Let’s dig into the numbers and drivers behind the expanding role of Black and Latinx entrepreneurs, the challenges they continue to face, and some potential routes to overcoming these hurdles. 

Encouraging signs

Gusto’s findings track with entrepreneurship data from the U.S. Small Business Administration (SBA). The SBA reports that Black business ownership is increasing at the fastest pace in 30 years, and the share of Black households owning a business more than doubled between 2019 and 2022, from five percent to 11 percent. Similarly, Latinx business ownership is spreading at the speediest rate in at least a decade, rising from seven percent to ten percent between 2019 and 2022. Nearly 25 percent of all new entrepreneurs in 2021 were Latinx.

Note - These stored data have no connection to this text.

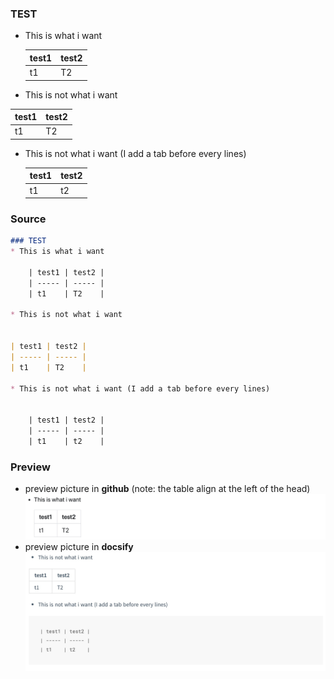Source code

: ### TEST
* This is what i want

	| test1 | test2 |
	| ----- | ----- |
	| t1    | T2    |

* This is not what i want


| test1 | test2 |
| ----- | ----- |
| t1    | T2    |

* This is not what i want (I add a tab before every lines)


	| test1 | test2 |
	| ----- | ----- |
	| t1    | t2    |




### Source

```markdown
### TEST
* This is what i want

	| test1 | test2 |
	| ----- | ----- |
	| t1    | T2    |

* This is not what i want


| test1 | test2 |
| ----- | ----- |
| t1    | T2    |

* This is not what i want (I add a tab before every lines)


	| test1 | test2 |
	| ----- | ----- |
	| t1    | t2    |


```



### Preview

* preview picture in **github** (note: the table align at the left of the head)
	![](wiwant.jpg)
* preview picture in **docsify**
	![](nwiwant.jpg)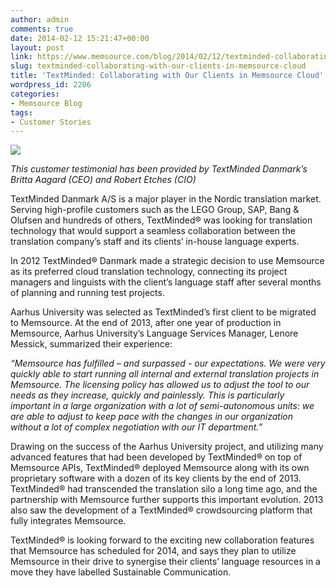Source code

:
 ```yaml
---
author: admin
comments: true
date: 2014-02-12 15:21:47+00:00
layout: post
link: https://www.memsource.com/blog/2014/02/12/textminded-collaborating-with-our-clients-in-memsource-cloud/
slug: textminded-collaborating-with-our-clients-in-memsource-cloud
title: 'TextMinded: Collaborating with Our Clients in Memsource Cloud'
wordpress_id: 2206
categories:
- Memsource Blog
tags:
- Customer Stories
---
```


[![](/wp-content/uploads/2014/02/textminded-r-logo1.png)](/wp-content/uploads/2014/02/textminded-r-logo1.png)

_This customer testimonial has been provided by TextMinded Danmark’s Britta Aagard (CEO) and Robert Etches (CIO)_

TextMinded Danmark A/S is a major player in the Nordic translation market. Serving high-profile customers such as the LEGO Group, SAP, Bang & Olufsen and hundreds of others, TextMinded® was looking for translation technology that would support a seamless collaboration between the translation company’s staff and its clients’ in-house language experts.<!-- more -->

In 2012 TextMinded® Danmark made a strategic decision to use Memsource as its preferred cloud translation technology, connecting its project managers and linguists with the client’s language staff after several months of planning and running test projects.

Aarhus University was selected as TextMinded’s first client to be migrated to Memsource. At the end of 2013, after one year of production in Memsource, Aarhus University’s Language Services Manager, Lenore Messick, summarized their experience:

_“Memsource has fulfilled – and surpassed - our expectations. We were very quickly able to start running all internal and external translation projects in Memsource. The licensing policy has allowed us to adjust the tool to our needs as they increase, quickly and painlessly. This is particularly important in a large organization with a lot of semi-autonomous units: we are able to adjust to keep pace with the changes in our organization without a lot of complex negotiation with our IT department.”_

Drawing on the success of the Aarhus University project, and utilizing many advanced features that had been developed by TextMinded® on top of Memsource APIs, TextMinded® deployed Memsource along with its own proprietary software with a dozen of its key clients by the end of 2013. TextMinded® had transcended the translation silo a long time ago, and the partnership with Memsource further supports this important evolution. 2013 also saw the development of a TextMinded® crowdsourcing platform that fully integrates Memsource.

TextMinded® is looking forward to the exciting new collaboration features that Memsource has scheduled for 2014, and says they plan to utilize Memsource in their drive to synergise their clients’ language resources in a move they have labelled Sustainable Communication.
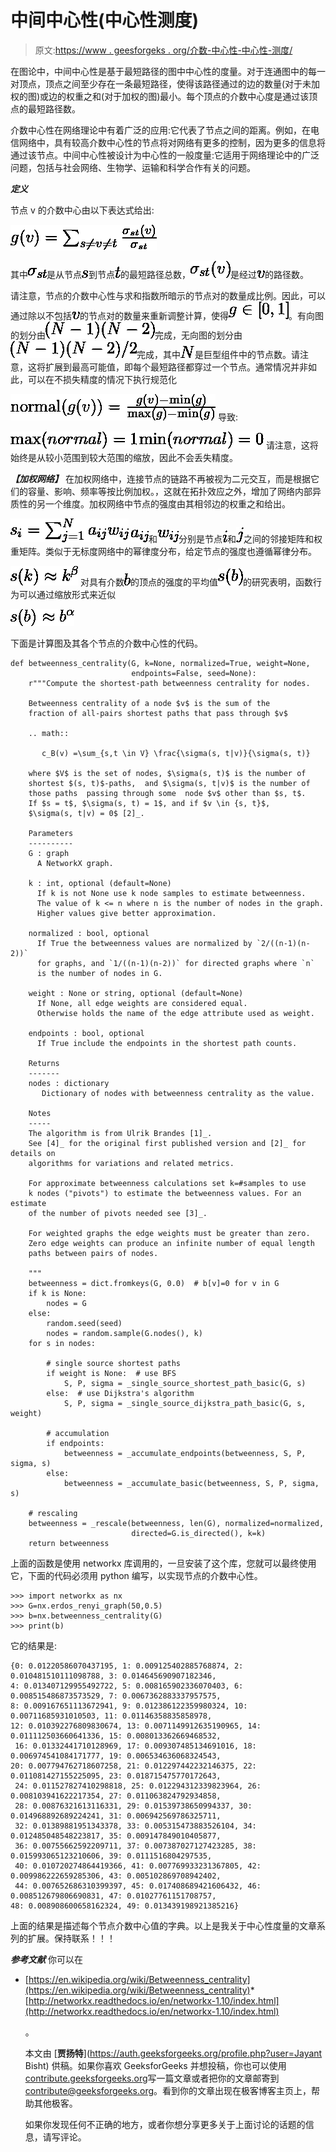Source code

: # 中间中心性(中心性测度)

> 原文:[https://www . geesforgeks . org/介数-中心性-中心性-测度/](https://www.geeksforgeeks.org/betweenness-centrality-centrality-measure/)

在图论中，中间中心性是基于最短路径的图中中心性的度量。对于连通图中的每一对顶点，顶点之间至少存在一条最短路径，使得该路径通过的边的数量(对于未加权的图)或边的权重之和(对于加权的图)最小。每个顶点的介数中心度是通过该顶点的最短路径数。

介数中心性在网络理论中有着广泛的应用:它代表了节点之间的距离。例如，在电信网络中，具有较高介数中心性的节点将对网络有更多的控制，因为更多的信息将通过该节点。中间中心性被设计为中心性的一般度量:它适用于网络理论中的广泛问题，包括与社会网络、生物学、运输和科学合作有关的问题。

***定义***

节点 v 的介数中心由以下表达式给出:

![ g(v)=\sum _{{s\neq v\neq t}}{\frac  {\sigma _{{st}}(v)}{\sigma _{{st}}}}](img/ed3a525b9694eb7878ae5ac3af43de8a.png "Rendered by QuickLaTeX.com")

其中![ \sigma_{st}](img/e4aece61033f804c7049e530e4bcecde.png "Rendered by QuickLaTeX.com")是从节点![s](img/27afaf2b0e3eaea3d7e963f3f9a730e2.png "Rendered by QuickLaTeX.com")到节点![ t](img/c9c2148481ddde233dd09ea71ac06c48.png "Rendered by QuickLaTeX.com")的最短路径总数，![ \sigma_{st}(v)](img/780b1a229426e9b739788b26d42b1168.png "Rendered by QuickLaTeX.com")是经过![ v](img/0cee31e9a8eb7995804b7f41d3845812.png "Rendered by QuickLaTeX.com")的路径数。

请注意，节点的介数中心性与求和指数所暗示的节点对的数量成比例。因此，可以通过除以不包括![ v](img/0cee31e9a8eb7995804b7f41d3845812.png "Rendered by QuickLaTeX.com")的节点对的数量来重新调整计算，使得![g\in [0,1]](img/3b5cb87b61e4d3d0e18e8dfd60f385c0.png "Rendered by QuickLaTeX.com")。有向图的划分由![ (N-1)(N-2)](img/8c4dd24fd05b798d088fadef41231cd1.png "Rendered by QuickLaTeX.com")完成，无向图的划分由![ (N-1)(N-2)/2](img/183eb681d707128041e16ee48d8c836d.png "Rendered by QuickLaTeX.com")完成，其中![ N](img/d73551c7c27f3005e675d3aaad33ae32.png "Rendered by QuickLaTeX.com")是巨型组件中的节点数。请注意，这将扩展到最高可能值，即每个最短路径都穿过一个节点。通常情况并非如此，可以在不损失精度的情况下执行规范化

![{\mbox{normal}}(g(v))={\frac  {g(v)-\min(g)}{\max(g)-\min(g)}}](img/5e910222fcd769882cf7784175cb4868.png "Rendered by QuickLaTeX.com")
导致:

![ \max(normal)=1](img/cc81ca78e8b56722ab03cecb5c070574.png "Rendered by QuickLaTeX.com")
![ \min(normal)=0](img/54234953da5ca2d03d398f6d7323b8f9.png "Rendered by QuickLaTeX.com")
请注意，这将始终是从较小范围到较大范围的缩放，因此不会丢失精度。

***【加权网络】***
在加权网络中，连接节点的链路不再被视为二元交互，而是根据它们的容量、影响、频率等按比例加权。，这就在拓扑效应之外，增加了网络内部异质性的另一个维度。加权网络中节点的强度由其相邻边的权重之和给出。

![ s_{{i}}=\sum _{{j=1}}^{{N}}a_{{ij}}w_{{ij}}](img/a0a95caf85bb442f2fd73799d3ff6573.png "Rendered by QuickLaTeX.com")
![ a_{ij}](img/eaf82fc986502804443cc4bedca91fef.png "Rendered by QuickLaTeX.com")和![ w_{ij}](img/8fa70ae99a1cef5303db163235193d31.png "Rendered by QuickLaTeX.com")分别是节点![ i](img/3a2ba36c8e4291c2cd213ceabc5973ae.png "Rendered by QuickLaTeX.com")和![ j](img/679ee478a61eaab867b75af9fc9fad1d.png "Rendered by QuickLaTeX.com")之间的邻接矩阵和权重矩阵。类似于无标度网络中的幂律度分布，给定节点的强度也遵循幂律分布。

![ s(k)\approx k^{\beta }](img/5563227959b13ea64ec87a7161aada41.png "Rendered by QuickLaTeX.com")
对具有介数![ b](img/8446b80aee76e02e980458eb46a4cd27.png "Rendered by QuickLaTeX.com")的顶点的强度的平均值![ s(b)](img/f247014c37531c2d920e0aca4d653768.png "Rendered by QuickLaTeX.com")的研究表明，函数行为可以通过缩放形式来近似

![ s(b)\approx b^{{\alpha }}](img/ce225fccd49629c2390034557e988802.png "Rendered by QuickLaTeX.com")

下面是计算图及其各个节点的介数中心性的代码。

```
def betweenness_centrality(G, k=None, normalized=True, weight=None,
                           endpoints=False, seed=None):
    r"""Compute the shortest-path betweenness centrality for nodes.

    Betweenness centrality of a node $v$ is the sum of the
    fraction of all-pairs shortest paths that pass through $v$

    .. math::

       c_B(v) =\sum_{s,t \in V} \frac{\sigma(s, t|v)}{\sigma(s, t)}

    where $V$ is the set of nodes, $\sigma(s, t)$ is the number of
    shortest $(s, t)$-paths,  and $\sigma(s, t|v)$ is the number of
    those paths  passing through some  node $v$ other than $s, t$.
    If $s = t$, $\sigma(s, t) = 1$, and if $v \in {s, t}$,
    $\sigma(s, t|v) = 0$ [2]_.

    Parameters
    ----------
    G : graph
      A NetworkX graph.

    k : int, optional (default=None)
      If k is not None use k node samples to estimate betweenness.
      The value of k <= n where n is the number of nodes in the graph.
      Higher values give better approximation.

    normalized : bool, optional
      If True the betweenness values are normalized by `2/((n-1)(n-2))`
      for graphs, and `1/((n-1)(n-2))` for directed graphs where `n`
      is the number of nodes in G.

    weight : None or string, optional (default=None)
      If None, all edge weights are considered equal.
      Otherwise holds the name of the edge attribute used as weight.

    endpoints : bool, optional
      If True include the endpoints in the shortest path counts.

    Returns
    -------
    nodes : dictionary
       Dictionary of nodes with betweenness centrality as the value.

    Notes
    -----
    The algorithm is from Ulrik Brandes [1]_.
    See [4]_ for the original first published version and [2]_ for details on
    algorithms for variations and related metrics.

    For approximate betweenness calculations set k=#samples to use
    k nodes ("pivots") to estimate the betweenness values. For an estimate
    of the number of pivots needed see [3]_.

    For weighted graphs the edge weights must be greater than zero.
    Zero edge weights can produce an infinite number of equal length
    paths between pairs of nodes.

    """
    betweenness = dict.fromkeys(G, 0.0)  # b[v]=0 for v in G
    if k is None:
        nodes = G
    else:
        random.seed(seed)
        nodes = random.sample(G.nodes(), k)
    for s in nodes:

        # single source shortest paths
        if weight is None:  # use BFS
            S, P, sigma = _single_source_shortest_path_basic(G, s)
        else:  # use Dijkstra's algorithm
            S, P, sigma = _single_source_dijkstra_path_basic(G, s, weight)

        # accumulation
        if endpoints:
            betweenness = _accumulate_endpoints(betweenness, S, P, sigma, s)
        else:
            betweenness = _accumulate_basic(betweenness, S, P, sigma, s)

    # rescaling
    betweenness = _rescale(betweenness, len(G), normalized=normalized,
                           directed=G.is_directed(), k=k)
    return betweenness
```

上面的函数是使用 networkx 库调用的，一旦安装了这个库，您就可以最终使用它，下面的代码必须用 python 编写，以实现节点的介数中心性。

```
>>> import networkx as nx
>>> G=nx.erdos_renyi_graph(50,0.5)
>>> b=nx.betweenness_centrality(G)
>>> print(b)
```

它的结果是:

```
{0: 0.01220586070437195, 1: 0.009125402885768874, 2: 0.010481510111098788, 3: 0.014645690907182346, 
4: 0.013407129955492722, 5: 0.008165902336070403, 6: 0.008515486873573529, 7: 0.0067362883337957575, 
8: 0.009167651113672941, 9: 0.012386122359980324, 10: 0.00711685931010503, 11: 0.01146358835858978, 
12: 0.010392276809830674, 13: 0.0071149912635190965, 14: 0.011112503660641336, 15: 0.008013362669468532,
 16: 0.01332441710128969, 17: 0.009307485134691016, 18: 0.006974541084171777, 19: 0.006534636068324543, 
20: 0.007794762718607258, 21: 0.012297442232146375, 22: 0.011081427155225095, 23: 0.018715475770172643,
 24: 0.011527827410298818, 25: 0.012294312339823964, 26: 0.008103941622217354, 27: 0.011063824792934858,
 28: 0.00876321613116331, 29: 0.01539738650994337, 30: 0.014968892689224241, 31: 0.006942569786325711,
 32: 0.01389881951343378, 33: 0.005315473883526104, 34: 0.012485048548223817, 35: 0.009147849010405877,
 36: 0.00755662592209711, 37: 0.007387027127423285, 38: 0.015993065123210606, 39: 0.0111516804297535,
 40: 0.010720274864419366, 41: 0.007769933231367805, 42: 0.009986222659285306, 43: 0.005102869708942402,
 44: 0.007652686310399397, 45: 0.017408689421606432, 46: 0.008512679806690831, 47: 0.01027761151708757, 
48: 0.008908600658162324, 49: 0.013439198921385216}
```

上面的结果是描述每个节点介数中心值的字典。以上是我关于中心性度量的文章系列的扩展。保持联系！！！

***参考文献***
你可以在

*   [https://en.wikipedia.org/wiki/Betweenness_centrality](https://en.wikipedia.org/wiki/Betweenness_centrality)*   [http://networkx.readthedocs.io/en/networkx-1.10/index.html](http://networkx.readthedocs.io/en/networkx-1.10/index.html)

    。

    本文由 [**贾扬特**](https://auth.geeksforgeeks.org/profile.php?user=Jayant Bisht) 供稿。如果你喜欢 GeeksforGeeks 并想投稿，你也可以使用[contribute.geeksforgeeks.org](http://www.contribute.geeksforgeeks.org)写一篇文章或者把你的文章邮寄到 contribute@geeksforgeeks.org。看到你的文章出现在极客博客主页上，帮助其他极客。

    如果你发现任何不正确的地方，或者你想分享更多关于上面讨论的话题的信息，请写评论。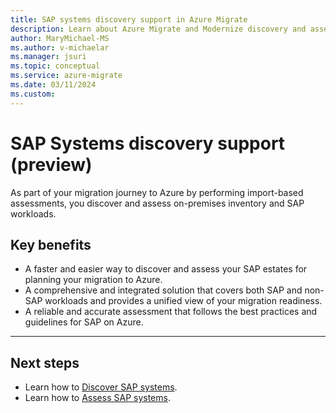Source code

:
 ```yaml
---
title: SAP systems discovery support in Azure Migrate
description: Learn about Azure Migrate and Modernize discovery and assessment support for SAP systems.
author: MaryMichael-MS
ms.author: v-michaelar
ms.manager: jsuri
ms.topic: conceptual
ms.service: azure-migrate
ms.date: 03/11/2024
ms.custom: 
---
```


# SAP Systems discovery support (preview)

As part of your migration journey to Azure by performing import-based assessments, you discover and assess on-premises inventory and SAP workloads.

## Key benefits

-    A faster and easier way to discover and assess your SAP estates for planning your migration to Azure.
- A comprehensive and integrated solution that covers both SAP and non-SAP workloads and provides a unified view of your migration readiness.
- A reliable and accurate assessment that follows the best practices and guidelines for SAP on Azure.

---

## Next steps

* Learn how to [Discover SAP systems](./tutorial-discover-sap-systems.md).
* Learn how to [Assess SAP systems](./tutorial-assess-sap-systems.md).
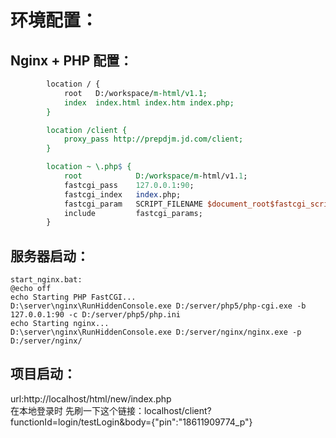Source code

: 
# 环境配置：

## Nginx + PHP 配置：
```perl
		location / {
            root   D:/workspace/m-html/v1.1;
            index  index.html index.htm index.php;
        }

		location /client {
			proxy_pass http://prepdjm.jd.com/client;
		}

		location ~ \.php$ {
			root			D:/workspace/m-html/v1.1;
			fastcgi_pass 	127.0.0.1:90;
			fastcgi_index	index.php;
			fastcgi_param	SCRIPT_FILENAME $document_root$fastcgi_script_name;
			include			fastcgi_params;
		}
```
## 服务器启动：
```shell
start_nginx.bat:
@echo off
echo Starting PHP FastCGI...
D:\server\nginx\RunHiddenConsole.exe D:/server/php5/php-cgi.exe -b 127.0.0.1:90 -c D:/server/php5/php.ini
echo Starting nginx...
D:\server\nginx\RunHiddenConsole.exe D:/server/nginx/nginx.exe -p D:/server/nginx/
```
## 项目启动：
url:http://localhost/html/new/index.php <br>
在本地登录时 先刷一下这个链接：localhost/client?functionId=login/testLogin&body={"pin":"18611909774_p"}

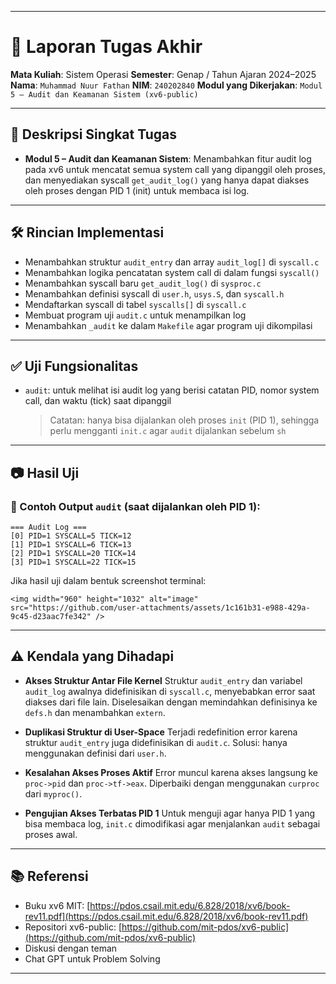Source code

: 
---

# 📝 Laporan Tugas Akhir

**Mata Kuliah**: Sistem Operasi
**Semester**: Genap / Tahun Ajaran 2024–2025
**Nama**: `Muhammad Nuur Fathan`
**NIM**: `240202840`
**Modul yang Dikerjakan**:
`Modul 5 – Audit dan Keamanan Sistem (xv6-public)`

---

## 📌 Deskripsi Singkat Tugas

* **Modul 5 – Audit dan Keamanan Sistem**:
  Menambahkan fitur audit log pada xv6 untuk mencatat semua system call yang dipanggil oleh proses, dan menyediakan syscall `get_audit_log()` yang hanya dapat diakses oleh proses dengan PID 1 (init) untuk membaca isi log.

---

## 🛠️ Rincian Implementasi

* Menambahkan struktur `audit_entry` dan array `audit_log[]` di `syscall.c`
* Menambahkan logika pencatatan system call di dalam fungsi `syscall()`
* Menambahkan syscall baru `get_audit_log()` di `sysproc.c`
* Menambahkan definisi syscall di `user.h`, `usys.S`, dan `syscall.h`
* Mendaftarkan syscall di tabel `syscalls[]` di `syscall.c`
* Membuat program uji `audit.c` untuk menampilkan log
* Menambahkan `_audit` ke dalam `Makefile` agar program uji dikompilasi

---

## ✅ Uji Fungsionalitas

* `audit`: untuk melihat isi audit log yang berisi catatan PID, nomor system call, dan waktu (tick) saat dipanggil

  > Catatan: hanya bisa dijalankan oleh proses `init` (PID 1), sehingga perlu mengganti `init.c` agar `audit` dijalankan sebelum `sh`

---

## 📷 Hasil Uji

### 📍 Contoh Output `audit` (saat dijalankan oleh PID 1):

```
=== Audit Log ===
[0] PID=1 SYSCALL=5 TICK=12
[1] PID=1 SYSCALL=6 TICK=13
[2] PID=1 SYSCALL=20 TICK=14
[3] PID=1 SYSCALL=22 TICK=15
```

Jika hasil uji dalam bentuk screenshot terminal:

```
<img width="960" height="1032" alt="image" src="https://github.com/user-attachments/assets/1c161b31-e988-429a-9c45-d23aac7fe342" />

```

---

## ⚠️ Kendala yang Dihadapi

* **Akses Struktur Antar File Kernel**
  Struktur `audit_entry` dan variabel `audit_log` awalnya didefinisikan di `syscall.c`, menyebabkan error saat diakses dari file lain. Diselesaikan dengan memindahkan definisinya ke `defs.h` dan menambahkan `extern`.

* **Duplikasi Struktur di User-Space**
  Terjadi redefinition error karena struktur `audit_entry` juga didefinisikan di `audit.c`. Solusi: hanya menggunakan definisi dari `user.h`.

* **Kesalahan Akses Proses Aktif**
  Error muncul karena akses langsung ke `proc->pid` dan `proc->tf->eax`. Diperbaiki dengan menggunakan `curproc` dari `myproc()`.

* **Pengujian Akses Terbatas PID 1**
  Untuk menguji agar hanya PID 1 yang bisa membaca log, `init.c` dimodifikasi agar menjalankan `audit` sebagai proses awal.

---

## 📚 Referensi

* Buku xv6 MIT: [https://pdos.csail.mit.edu/6.828/2018/xv6/book-rev11.pdf](https://pdos.csail.mit.edu/6.828/2018/xv6/book-rev11.pdf)
* Repositori xv6-public: [https://github.com/mit-pdos/xv6-public](https://github.com/mit-pdos/xv6-public)
* Diskusi dengan teman
* Chat GPT untuk Problem Solving

---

More SBA loan dollars are going to Black and Latinx entrepreneurs too. Since 2020, the share of the SBA’s loan portfolio involving minority-owned businesses has jumped from 23 percent to more than 32 percent. The number and dollar value of SBA-backed loans to Black-owned businesses has more than doubled, and loans to Latinx businesses reached a record-breaking $3 billion in 2023.

These aren’t the only signs of thriving among Black and Latinx entrepreneurs. For example, the Gusto study notes that Black or African American entrepreneurs have historically struggled to raise early-stage money from venture capital funds and other private investors. But the stinginess may be starting to ease. In 2023, 12 percent of Black or African American entrepreneurs who started a new business received a private capital investment, the highest rate of any group of new business owners, and up from only four percent in 2022.

The Stanford Graduate School of Business’s “2023 State of Latino Entrepreneurship,” released in March 2024, sheds more light on the current situation for Latinx founders. The researchers surveyed about 5,000 Latinx business owners and about 5,000 non-Hispanic white business owners. Each business generates at least $10,000 in annual revenues and employs at least one person besides the owner. The Latinx-owned businesses are growing faster than white-owned businesses and American businesses in general in terms of revenue, number of businesses, employees, and payroll.

What’s behind the higher entrepreneurship numbers?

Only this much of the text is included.